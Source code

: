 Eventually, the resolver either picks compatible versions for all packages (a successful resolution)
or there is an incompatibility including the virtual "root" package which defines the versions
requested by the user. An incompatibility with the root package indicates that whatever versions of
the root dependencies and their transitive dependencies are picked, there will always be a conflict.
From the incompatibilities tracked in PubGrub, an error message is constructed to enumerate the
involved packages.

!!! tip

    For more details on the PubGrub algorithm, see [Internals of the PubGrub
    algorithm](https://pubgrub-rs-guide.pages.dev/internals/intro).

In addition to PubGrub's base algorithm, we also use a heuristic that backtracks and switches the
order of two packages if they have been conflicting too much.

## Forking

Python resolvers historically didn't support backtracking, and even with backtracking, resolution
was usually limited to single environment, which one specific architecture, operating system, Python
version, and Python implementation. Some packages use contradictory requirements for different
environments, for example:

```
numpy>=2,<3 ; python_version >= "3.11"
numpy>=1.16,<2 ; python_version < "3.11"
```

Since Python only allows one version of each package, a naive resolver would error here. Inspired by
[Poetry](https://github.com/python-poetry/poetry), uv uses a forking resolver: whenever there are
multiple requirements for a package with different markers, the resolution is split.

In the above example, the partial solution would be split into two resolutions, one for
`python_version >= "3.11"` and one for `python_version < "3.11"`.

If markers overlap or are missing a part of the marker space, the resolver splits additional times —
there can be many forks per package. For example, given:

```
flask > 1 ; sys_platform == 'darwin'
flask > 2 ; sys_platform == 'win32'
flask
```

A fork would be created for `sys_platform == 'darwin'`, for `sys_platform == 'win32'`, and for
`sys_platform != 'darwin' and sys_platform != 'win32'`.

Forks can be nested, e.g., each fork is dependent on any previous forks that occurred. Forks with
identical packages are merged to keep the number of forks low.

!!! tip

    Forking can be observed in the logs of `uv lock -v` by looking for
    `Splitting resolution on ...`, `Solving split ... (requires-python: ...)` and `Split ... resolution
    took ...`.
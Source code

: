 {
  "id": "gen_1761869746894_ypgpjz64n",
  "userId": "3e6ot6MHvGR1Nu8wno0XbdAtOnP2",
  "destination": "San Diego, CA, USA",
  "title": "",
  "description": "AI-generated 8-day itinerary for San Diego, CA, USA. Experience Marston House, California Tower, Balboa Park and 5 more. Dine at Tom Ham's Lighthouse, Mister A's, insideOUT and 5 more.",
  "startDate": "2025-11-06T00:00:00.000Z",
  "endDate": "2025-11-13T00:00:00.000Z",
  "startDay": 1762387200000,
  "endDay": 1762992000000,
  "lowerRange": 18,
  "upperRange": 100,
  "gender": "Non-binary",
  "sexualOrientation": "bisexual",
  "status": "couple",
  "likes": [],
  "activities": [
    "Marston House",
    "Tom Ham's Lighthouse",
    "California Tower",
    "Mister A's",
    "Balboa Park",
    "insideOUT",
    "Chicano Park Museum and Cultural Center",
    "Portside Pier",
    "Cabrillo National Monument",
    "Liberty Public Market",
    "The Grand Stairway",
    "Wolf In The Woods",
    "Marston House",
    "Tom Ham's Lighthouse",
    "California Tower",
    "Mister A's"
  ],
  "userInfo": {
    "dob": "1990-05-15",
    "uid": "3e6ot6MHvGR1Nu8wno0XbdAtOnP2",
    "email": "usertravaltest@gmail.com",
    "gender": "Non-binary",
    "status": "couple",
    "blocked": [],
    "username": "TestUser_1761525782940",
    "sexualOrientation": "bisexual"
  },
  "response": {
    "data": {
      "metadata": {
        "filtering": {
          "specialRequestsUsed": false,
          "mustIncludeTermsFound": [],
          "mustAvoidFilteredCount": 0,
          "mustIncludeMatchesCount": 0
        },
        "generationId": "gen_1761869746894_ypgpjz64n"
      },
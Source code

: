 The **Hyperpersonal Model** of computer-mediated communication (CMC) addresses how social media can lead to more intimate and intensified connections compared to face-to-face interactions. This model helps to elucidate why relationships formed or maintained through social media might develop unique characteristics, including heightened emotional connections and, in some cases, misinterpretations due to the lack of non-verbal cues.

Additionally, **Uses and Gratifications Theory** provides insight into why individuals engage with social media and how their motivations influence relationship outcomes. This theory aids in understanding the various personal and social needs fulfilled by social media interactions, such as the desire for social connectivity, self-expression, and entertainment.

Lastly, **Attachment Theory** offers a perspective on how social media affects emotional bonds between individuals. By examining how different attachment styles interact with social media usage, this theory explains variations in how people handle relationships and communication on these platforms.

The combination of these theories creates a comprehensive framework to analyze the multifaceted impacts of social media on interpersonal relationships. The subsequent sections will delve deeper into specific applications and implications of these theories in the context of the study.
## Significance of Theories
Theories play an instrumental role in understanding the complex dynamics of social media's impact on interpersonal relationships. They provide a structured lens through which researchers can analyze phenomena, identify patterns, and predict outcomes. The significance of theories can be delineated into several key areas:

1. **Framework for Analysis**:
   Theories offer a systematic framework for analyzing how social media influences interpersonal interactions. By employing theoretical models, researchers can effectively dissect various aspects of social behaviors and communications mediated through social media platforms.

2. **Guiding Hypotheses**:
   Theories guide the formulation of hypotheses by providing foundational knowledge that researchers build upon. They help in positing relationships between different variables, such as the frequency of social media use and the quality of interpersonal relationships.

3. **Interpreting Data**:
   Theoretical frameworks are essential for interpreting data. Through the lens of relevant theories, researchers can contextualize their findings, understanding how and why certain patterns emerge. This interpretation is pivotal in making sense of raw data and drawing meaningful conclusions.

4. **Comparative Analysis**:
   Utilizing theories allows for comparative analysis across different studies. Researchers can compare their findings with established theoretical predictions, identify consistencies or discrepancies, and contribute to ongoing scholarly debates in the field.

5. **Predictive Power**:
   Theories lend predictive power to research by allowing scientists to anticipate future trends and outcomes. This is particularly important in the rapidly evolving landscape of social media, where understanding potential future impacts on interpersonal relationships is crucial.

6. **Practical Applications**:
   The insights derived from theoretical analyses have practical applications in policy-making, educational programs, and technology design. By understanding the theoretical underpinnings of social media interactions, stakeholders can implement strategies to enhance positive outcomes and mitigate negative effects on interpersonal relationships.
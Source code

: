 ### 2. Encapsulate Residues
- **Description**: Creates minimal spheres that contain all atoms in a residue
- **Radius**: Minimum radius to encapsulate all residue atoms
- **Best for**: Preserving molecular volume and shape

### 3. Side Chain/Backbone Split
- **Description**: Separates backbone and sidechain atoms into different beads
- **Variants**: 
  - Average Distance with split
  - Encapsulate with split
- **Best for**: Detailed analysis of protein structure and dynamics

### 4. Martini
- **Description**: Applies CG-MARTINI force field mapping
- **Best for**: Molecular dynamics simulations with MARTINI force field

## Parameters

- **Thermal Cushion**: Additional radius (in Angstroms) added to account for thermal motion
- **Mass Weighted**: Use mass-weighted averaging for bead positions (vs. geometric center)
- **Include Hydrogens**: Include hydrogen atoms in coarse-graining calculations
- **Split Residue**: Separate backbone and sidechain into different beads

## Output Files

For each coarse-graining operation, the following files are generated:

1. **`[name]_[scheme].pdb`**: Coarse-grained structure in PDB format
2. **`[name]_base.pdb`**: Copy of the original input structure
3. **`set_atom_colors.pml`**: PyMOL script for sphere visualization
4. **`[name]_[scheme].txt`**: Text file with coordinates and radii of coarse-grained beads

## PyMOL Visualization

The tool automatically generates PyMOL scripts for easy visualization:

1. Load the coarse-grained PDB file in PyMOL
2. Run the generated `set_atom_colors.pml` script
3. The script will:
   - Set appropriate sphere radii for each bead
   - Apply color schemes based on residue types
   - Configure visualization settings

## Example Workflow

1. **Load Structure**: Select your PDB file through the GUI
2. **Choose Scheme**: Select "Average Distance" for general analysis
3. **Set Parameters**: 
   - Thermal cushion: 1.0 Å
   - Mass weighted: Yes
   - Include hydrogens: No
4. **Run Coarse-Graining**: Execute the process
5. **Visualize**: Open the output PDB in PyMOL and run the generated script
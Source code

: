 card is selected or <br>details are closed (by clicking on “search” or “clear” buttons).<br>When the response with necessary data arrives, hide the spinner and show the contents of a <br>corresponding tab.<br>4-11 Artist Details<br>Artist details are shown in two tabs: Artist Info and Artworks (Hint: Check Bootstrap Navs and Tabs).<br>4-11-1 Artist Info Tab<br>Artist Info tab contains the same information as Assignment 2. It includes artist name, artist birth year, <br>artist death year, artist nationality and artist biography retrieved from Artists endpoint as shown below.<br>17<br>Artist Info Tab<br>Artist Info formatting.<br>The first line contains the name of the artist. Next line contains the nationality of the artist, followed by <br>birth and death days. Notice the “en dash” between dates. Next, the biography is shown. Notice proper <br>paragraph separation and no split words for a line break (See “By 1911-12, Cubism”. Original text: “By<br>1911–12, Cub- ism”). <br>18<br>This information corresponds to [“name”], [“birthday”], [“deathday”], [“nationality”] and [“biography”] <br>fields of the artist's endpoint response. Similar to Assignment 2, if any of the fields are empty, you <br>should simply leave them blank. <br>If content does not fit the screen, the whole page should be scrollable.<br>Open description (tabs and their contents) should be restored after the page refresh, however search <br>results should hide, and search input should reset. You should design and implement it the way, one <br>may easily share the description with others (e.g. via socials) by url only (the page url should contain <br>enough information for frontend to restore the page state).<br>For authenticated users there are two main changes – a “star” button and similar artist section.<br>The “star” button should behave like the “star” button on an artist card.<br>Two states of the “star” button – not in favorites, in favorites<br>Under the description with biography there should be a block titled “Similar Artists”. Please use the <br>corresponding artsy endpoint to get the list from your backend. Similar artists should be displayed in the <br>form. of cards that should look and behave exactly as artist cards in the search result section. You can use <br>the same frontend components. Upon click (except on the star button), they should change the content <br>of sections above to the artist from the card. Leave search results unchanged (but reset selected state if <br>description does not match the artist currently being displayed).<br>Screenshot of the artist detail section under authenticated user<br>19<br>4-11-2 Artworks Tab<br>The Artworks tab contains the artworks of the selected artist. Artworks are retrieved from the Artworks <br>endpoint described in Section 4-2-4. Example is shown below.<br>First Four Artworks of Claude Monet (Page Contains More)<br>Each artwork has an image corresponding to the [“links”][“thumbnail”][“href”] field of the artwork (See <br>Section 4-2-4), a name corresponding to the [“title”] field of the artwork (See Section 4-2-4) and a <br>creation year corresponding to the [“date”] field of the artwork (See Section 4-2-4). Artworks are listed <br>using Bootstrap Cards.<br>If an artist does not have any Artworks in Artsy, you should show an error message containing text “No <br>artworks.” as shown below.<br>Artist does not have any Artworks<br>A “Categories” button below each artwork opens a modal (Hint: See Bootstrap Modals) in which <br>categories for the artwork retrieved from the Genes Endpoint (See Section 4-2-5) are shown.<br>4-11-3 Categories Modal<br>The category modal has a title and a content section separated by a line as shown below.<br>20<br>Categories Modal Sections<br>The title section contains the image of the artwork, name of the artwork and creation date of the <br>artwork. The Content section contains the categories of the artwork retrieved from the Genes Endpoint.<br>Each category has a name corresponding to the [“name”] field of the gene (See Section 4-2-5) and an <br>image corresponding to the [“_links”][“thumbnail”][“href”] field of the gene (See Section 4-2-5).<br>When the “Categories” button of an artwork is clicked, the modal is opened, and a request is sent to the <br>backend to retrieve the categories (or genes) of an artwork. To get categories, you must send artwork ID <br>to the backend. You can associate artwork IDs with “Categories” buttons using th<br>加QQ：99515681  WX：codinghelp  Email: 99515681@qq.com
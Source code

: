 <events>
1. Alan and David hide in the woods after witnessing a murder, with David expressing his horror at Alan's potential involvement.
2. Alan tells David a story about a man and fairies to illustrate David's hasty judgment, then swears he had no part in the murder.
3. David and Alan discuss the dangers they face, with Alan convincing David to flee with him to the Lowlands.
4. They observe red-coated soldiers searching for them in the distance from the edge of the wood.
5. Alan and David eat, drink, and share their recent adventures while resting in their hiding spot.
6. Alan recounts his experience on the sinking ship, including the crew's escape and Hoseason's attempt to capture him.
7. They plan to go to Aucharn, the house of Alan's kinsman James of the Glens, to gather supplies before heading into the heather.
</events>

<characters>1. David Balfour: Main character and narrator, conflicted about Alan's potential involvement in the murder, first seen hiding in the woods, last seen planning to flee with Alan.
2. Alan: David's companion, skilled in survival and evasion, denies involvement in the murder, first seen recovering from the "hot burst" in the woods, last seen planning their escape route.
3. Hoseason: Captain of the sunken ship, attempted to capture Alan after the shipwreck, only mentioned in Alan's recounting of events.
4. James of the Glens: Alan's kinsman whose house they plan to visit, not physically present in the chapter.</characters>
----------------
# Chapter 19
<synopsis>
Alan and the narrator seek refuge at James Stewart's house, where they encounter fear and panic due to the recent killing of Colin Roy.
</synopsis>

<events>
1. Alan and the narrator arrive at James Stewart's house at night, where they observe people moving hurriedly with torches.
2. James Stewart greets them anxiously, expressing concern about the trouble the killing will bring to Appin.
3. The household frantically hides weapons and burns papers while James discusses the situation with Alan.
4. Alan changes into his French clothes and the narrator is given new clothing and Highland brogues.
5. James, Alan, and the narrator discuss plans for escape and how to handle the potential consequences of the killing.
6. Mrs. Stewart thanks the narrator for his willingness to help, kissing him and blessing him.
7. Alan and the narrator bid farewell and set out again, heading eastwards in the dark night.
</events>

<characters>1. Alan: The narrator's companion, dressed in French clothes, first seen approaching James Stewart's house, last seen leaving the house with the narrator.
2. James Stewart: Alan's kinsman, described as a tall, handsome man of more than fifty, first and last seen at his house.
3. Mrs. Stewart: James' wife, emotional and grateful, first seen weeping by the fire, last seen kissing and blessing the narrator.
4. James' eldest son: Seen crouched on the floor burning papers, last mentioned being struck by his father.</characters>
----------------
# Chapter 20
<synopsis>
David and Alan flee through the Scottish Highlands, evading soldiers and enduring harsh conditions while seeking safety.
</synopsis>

ASSIGNED TASK
Identify all lines in the records above with the word "dynamics".

EXERCISE ANSWER
Theories play an instrumental role in understanding the complex dynamics of social media's impact on interpersonal relationships. They provide a structured lens through which researchers can analyze phenomena, identify patterns, and predict outcomes. The significance of theories can be delineated into several key areas:
- **Best for**: Detailed analysis of protein structure and dynamics
- **Best for**: Molecular dynamics simulations with MARTINI force field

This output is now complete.